As we followed the trail south, the river disappeared from our view beneath one of the lower cliffs. After an hour of hiking in the open under an ever-warming sun, we reached a fork in the trail, marked by a sign post without any signs. One fork led down into a narrow brush-filled draw toward the river, while the other continued south, winding over the bench into the distance. The trail down the draw looked uninviting. However, consulting a Forest Service map I picked up at the Wallowa Mountains Visitor Center in Enterprise, I concluded it was the path we wanted. Mike hoped I was right, because if it proved a dead-end, he informed me, he was turning back. The hot sun was making Mike surly. I was glad he remained with me, because I would soon need him.

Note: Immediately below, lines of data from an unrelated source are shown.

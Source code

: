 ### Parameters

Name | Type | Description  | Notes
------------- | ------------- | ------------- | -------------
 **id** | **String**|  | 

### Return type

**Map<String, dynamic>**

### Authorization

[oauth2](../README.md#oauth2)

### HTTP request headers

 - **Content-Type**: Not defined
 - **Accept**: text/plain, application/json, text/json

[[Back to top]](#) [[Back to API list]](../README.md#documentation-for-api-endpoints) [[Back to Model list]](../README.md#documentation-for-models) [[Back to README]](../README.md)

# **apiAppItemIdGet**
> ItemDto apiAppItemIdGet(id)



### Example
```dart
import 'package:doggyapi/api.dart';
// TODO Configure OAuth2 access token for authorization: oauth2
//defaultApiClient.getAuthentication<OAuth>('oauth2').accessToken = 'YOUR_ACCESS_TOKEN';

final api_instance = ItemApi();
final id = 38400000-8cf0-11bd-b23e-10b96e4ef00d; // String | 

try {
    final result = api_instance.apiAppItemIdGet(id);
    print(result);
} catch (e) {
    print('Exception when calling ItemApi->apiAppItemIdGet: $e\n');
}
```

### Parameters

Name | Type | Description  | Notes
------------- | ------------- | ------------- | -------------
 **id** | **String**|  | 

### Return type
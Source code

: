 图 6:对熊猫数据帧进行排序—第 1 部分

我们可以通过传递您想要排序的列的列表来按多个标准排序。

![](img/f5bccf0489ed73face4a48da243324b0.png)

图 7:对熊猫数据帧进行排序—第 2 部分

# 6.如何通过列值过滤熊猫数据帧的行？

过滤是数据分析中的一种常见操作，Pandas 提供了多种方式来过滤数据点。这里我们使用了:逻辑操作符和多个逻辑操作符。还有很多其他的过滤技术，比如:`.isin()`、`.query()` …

Evans must have led his gang down this same draw, the first accessible path to the river after Dug Bar. Accessible, yes; conveniently so, no. The trail was clogged with head-high thistles and sumac, thick clusters of poison ivy, fallen trees, and rope-like vines. We carried long poles, cut earlier from lodgepole pines, to batter our way through the undergrowth, although at the cost of raising clouds of dust from pollen and decayed leaves that stuck to our skin and made breathing difficult. A muddy creek, largely hidden in the dense undergrowth, trickled underfoot, sucking at our boots. The map identified the creek as Dug Creek, also named for Douglas—his body supposedly was buried nearby.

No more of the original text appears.